Look through the records that follow. Copy every line containing the word "dynamic".

-*-*-

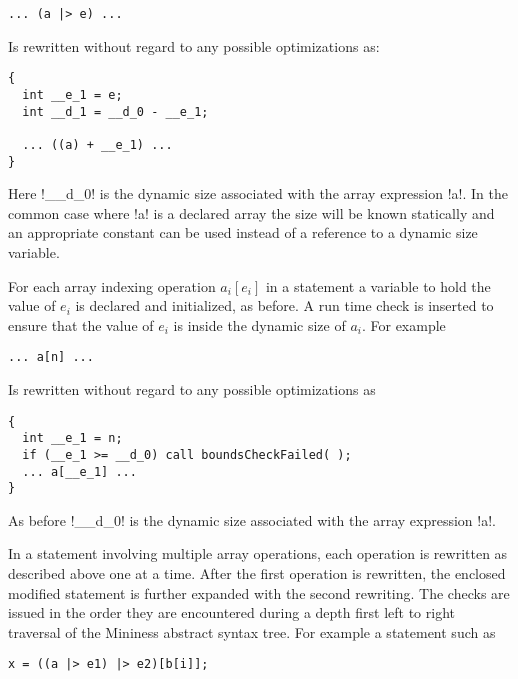 \singlespace
\begin{lstlisting}[language=nesC]
... (a |> e) ...
\end{lstlisting}
\primaryspacing

Is rewritten without regard to any possible optimizations as:

\singlespace
\begin{lstlisting}[language=nesC]
{
  int __e_1 = e;
  int __d_1 = __d_0 - __e_1;

  ... ((a) + __e_1) ...
}
\end{lstlisting}
\primaryspacing

Here !__d_0! is the dynamic size associated with the array expression !a!. In the common case
where !a! is a declared array the size will be known statically and an appropriate constant can
be used instead of a reference to a dynamic size variable.

For each array indexing operation $a_i[e_i]$ in a statement a variable to hold the value of
$e_i$ is declared and initialized, as before. A run time check is inserted to ensure that
the value of $e_i$ is inside the dynamic size of $a_i$. For example

\singlespace
\begin{lstlisting}[language=nesC]
... a[n] ...
\end{lstlisting}
\primaryspacing

Is rewritten without regard to any possible optimizations as

\singlespace
\begin{lstlisting}[language=nesC]
{
  int __e_1 = n;
  if (__e_1 >= __d_0) call boundsCheckFailed( );
  ... a[__e_1] ...
}
\end{lstlisting}
\primaryspacing

As before !__d_0! is the dynamic size associated with the array expression !a!.

In a statement involving multiple array operations, each operation is rewritten as described
above one at a time. After the first operation is rewritten, the enclosed modified statement is
further expanded with the second rewriting. The checks are issued in the order they are
encountered during a depth first left to right traversal of the Mininess abstract syntax tree.
For example a statement such as

\singlespace
\begin{lstlisting}[language=nesC]
x = ((a |> e1) |> e2)[b[i]];
\end{lstlisting}
\primaryspacing

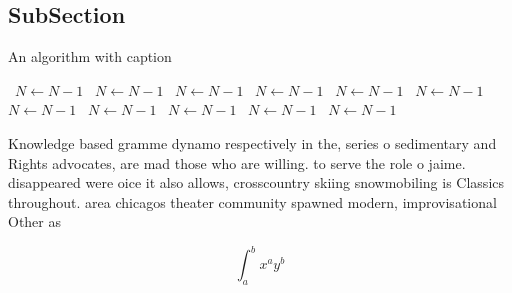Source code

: \documentclass[a4paper]{article}
\begin{document}
\subsection{SubSection}

\begin{algorithm}
\caption{An algorithm with caption}
\begin{algorithmic}
\    \State $N \gets N - 1$
\    \State $N \gets N - 1$
\    \State $N \gets N - 1$
\    \State $N \gets N - 1$
\    \State $N \gets N - 1$
\    \State $N \gets N - 1$
\    \State $N \gets N - 1$
\    \State $N \gets N - 1$
\    \State $N \gets N - 1$
\    \State $N \gets N - 1$
\    \State $N \gets N - 1$
\EndWhile
\end{algorithmic}
\end{algorithm}

Knowledge based gramme dynamo respectively in the, series o sedimentary and Rights advocates, are mad those who are willing. to serve the role o jaime. disappeared were oice it also allows, crosscountry skiing snowmobiling is Classics throughout. area chicagos theater community spawned modern, improvisational Other as

\[ \int_{a}^{b}{x^{a}y^{b}} \]
\end{document}
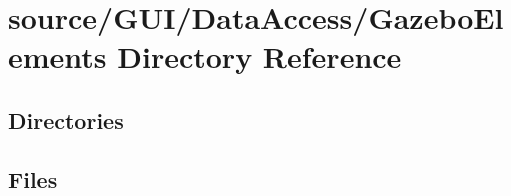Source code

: \section{source/\+G\+U\+I/\+Data\+Access/\+Gazebo\+Elements Directory Reference}
\label{dir_88c72c04e5af6b12aa1a3344d97c0cfe}
\subsection*{Directories}
\begin{DoxyCompactItemize}
\end{DoxyCompactItemize}
\subsection*{Files}
\begin{DoxyCompactItemize}
\end{DoxyCompactItemize}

-*-*-

## Written solution
Here !__d_0! is the dynamic size associated with the array expression !a!. In the common case
be used instead of a reference to a dynamic size variable.
the value of $e_i$ is inside the dynamic size of $a_i$. For example
As before !__d_0! is the dynamic size associated with the array expression !a!.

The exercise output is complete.